A convenience sample of 350 participants was recruited, 70 in each of five age groups. Participants were grouped according to age into 12–13yrs, 14–15yrs, 16–17yrs, younger adults of 18–23yrs, and older adults of 24–30yrs. The experimental drinks included three sets of RTDs and their components: 1) Coke, Jim Beam Bourbon and their mix bourbon & Coke; 2) chocolate milk, vodka and their mix Vodka Mudshake; and3) Raspberry Fanta, Bacardi and their mix Watermelon Bacardi Breezer. Participants also tested popular alcoholic beverages, Tooheys New Beer, Jacobs Creek Chardonnay and a novel beverage Wintermelon Tea.
The study identified that RTDs should not be treated as a homogenous group, as those with different alcohol and non-alcoholic combinations and their packaging are perceived by adolescents in very different ways. As in most aspects of the study, the palatability of alcohol and the appeal of its packaging increased with age; however, chocolate Mudshake, and to a lesser extent watermelon Breezer, performed more like their soft drink base than their alcohol component. This suggests that great caution should be exercised when using milk as a base for an RTD, particularly with an alcoholic base that is less readily detected by adolescents, such as vodka. Similarly, caution should be exercised when mixing any soft drink base with vodka in an RTD, and further research is urgently required on these issues.

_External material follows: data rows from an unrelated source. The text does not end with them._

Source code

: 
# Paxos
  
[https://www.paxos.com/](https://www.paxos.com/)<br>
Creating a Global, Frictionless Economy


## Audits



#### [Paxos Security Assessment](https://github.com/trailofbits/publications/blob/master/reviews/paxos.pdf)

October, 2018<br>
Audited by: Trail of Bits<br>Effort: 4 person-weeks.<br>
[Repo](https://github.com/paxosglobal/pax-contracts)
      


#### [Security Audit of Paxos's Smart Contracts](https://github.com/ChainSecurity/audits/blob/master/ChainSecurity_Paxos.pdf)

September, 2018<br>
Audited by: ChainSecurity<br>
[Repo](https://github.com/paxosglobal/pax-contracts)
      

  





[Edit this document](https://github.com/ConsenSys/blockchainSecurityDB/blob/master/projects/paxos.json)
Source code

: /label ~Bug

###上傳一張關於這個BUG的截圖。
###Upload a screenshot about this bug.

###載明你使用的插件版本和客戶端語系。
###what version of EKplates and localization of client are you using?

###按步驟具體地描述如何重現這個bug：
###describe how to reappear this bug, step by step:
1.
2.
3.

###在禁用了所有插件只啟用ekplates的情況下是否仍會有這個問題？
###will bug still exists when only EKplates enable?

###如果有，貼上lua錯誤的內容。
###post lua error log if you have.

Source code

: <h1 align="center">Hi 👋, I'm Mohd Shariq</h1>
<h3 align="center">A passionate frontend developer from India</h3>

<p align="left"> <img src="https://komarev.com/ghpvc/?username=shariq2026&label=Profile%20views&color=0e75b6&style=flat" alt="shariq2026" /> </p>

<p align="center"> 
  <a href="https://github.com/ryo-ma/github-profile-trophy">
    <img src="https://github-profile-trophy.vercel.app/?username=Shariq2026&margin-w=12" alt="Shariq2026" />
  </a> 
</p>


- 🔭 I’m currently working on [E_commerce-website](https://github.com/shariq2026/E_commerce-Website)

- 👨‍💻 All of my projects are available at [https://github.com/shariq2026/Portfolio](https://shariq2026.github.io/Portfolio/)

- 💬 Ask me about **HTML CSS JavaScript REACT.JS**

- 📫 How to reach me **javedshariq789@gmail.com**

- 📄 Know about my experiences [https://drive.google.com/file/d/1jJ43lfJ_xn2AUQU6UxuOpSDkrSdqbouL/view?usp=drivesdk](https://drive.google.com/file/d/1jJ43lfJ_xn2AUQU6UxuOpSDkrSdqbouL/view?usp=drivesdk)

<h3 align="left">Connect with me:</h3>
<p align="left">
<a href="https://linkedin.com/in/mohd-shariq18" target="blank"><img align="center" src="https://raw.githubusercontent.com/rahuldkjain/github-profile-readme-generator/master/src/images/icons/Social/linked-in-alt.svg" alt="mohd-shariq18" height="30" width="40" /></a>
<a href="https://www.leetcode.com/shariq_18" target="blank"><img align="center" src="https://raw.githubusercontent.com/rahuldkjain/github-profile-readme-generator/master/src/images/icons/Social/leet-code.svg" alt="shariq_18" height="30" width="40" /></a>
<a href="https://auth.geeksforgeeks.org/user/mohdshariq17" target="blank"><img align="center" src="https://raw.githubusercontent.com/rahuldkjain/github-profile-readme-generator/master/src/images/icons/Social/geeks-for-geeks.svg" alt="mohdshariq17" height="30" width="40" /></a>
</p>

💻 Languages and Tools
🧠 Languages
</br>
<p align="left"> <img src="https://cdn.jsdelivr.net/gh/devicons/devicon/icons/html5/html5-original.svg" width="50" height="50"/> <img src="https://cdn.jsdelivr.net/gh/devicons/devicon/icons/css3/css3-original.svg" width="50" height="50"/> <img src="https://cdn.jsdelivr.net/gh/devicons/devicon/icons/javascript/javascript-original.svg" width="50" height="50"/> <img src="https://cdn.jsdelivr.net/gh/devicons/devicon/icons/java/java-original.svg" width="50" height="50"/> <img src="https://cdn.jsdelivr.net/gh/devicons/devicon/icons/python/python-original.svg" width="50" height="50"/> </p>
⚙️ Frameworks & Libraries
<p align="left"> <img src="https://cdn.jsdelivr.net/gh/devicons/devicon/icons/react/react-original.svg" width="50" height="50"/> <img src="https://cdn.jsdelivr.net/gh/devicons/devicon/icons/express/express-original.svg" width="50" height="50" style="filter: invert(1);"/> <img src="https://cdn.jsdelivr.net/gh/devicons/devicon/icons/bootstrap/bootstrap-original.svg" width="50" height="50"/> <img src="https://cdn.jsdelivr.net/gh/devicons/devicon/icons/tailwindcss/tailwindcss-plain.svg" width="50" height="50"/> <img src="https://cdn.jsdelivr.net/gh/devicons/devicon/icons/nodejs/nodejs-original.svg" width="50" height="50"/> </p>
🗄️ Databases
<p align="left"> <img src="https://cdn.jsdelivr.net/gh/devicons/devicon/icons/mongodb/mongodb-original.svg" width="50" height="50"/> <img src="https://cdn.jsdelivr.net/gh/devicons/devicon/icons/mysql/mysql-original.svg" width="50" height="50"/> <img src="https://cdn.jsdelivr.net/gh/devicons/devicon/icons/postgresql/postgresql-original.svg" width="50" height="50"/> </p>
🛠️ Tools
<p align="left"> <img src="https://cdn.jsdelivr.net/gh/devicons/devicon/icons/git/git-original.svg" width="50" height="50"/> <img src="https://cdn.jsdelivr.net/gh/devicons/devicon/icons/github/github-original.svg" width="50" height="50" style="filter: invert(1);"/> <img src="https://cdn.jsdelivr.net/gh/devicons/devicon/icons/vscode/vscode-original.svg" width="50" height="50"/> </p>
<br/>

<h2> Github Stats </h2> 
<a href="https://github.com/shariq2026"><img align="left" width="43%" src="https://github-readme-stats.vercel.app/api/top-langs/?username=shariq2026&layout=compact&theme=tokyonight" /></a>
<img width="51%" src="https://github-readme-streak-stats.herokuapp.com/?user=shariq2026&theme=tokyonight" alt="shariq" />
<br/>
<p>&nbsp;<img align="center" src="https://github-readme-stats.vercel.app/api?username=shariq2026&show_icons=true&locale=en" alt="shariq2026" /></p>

Given that a large proportion of very young adolescents felt that RTDs were packaged to appeal to them, awareness should be drawn to the way these products are being markted. Alcoholic beverages such as wine, beer and bourbon are successful at not targeting adolescents and, therefore, attention should be given to the way these products are being promoted and observed in the future marketing of RTDs.
Citation: Copeland, J., Gates, P. Stevenson, D. and Dillon, P. (2006) Young people and alcohol: Taste perceptions, attitudes and experiences, Sydney: National Drug and Alcohol Research Centre.